● **Exercise directions**
Keep every line in which "https" occurs and drop the rest of the data.

● **Exercise materials**
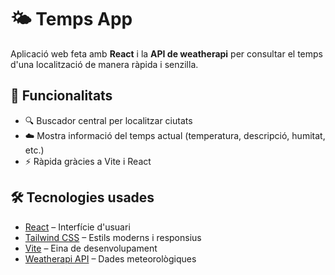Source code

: # 🌤️ Temps App

Aplicació web feta amb **React** i la **API de weatherapi** per consultar el temps d'una localització de manera ràpida i senzilla.

## 🚀 Funcionalitats

- 🔍 Buscador central per localitzar ciutats
- ☁️ Mostra informació del temps actual (temperatura, descripció, humitat, etc.)
- ⚡ Ràpida gràcies a Vite i React

## 🛠️ Tecnologies usades

- [React](https://reactjs.org/) – Interfície d'usuari
- [Tailwind CSS](https://tailwindcss.com/) – Estils moderns i responsius
- [Vite](https://vitejs.dev/) – Eina de desenvolupament
- [Weatherapi API](https://www.weatherapi.com) – Dades meteorològiques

● **Result of this exercise**
- [React](https://reactjs.org/) – Interfície d'usuari
- [Tailwind CSS](https://tailwindcss.com/) – Estils moderns i responsius
- [Vite](https://vitejs.dev/) – Eina de desenvolupament
- [Weatherapi API](https://www.weatherapi.com) – Dades meteorològiques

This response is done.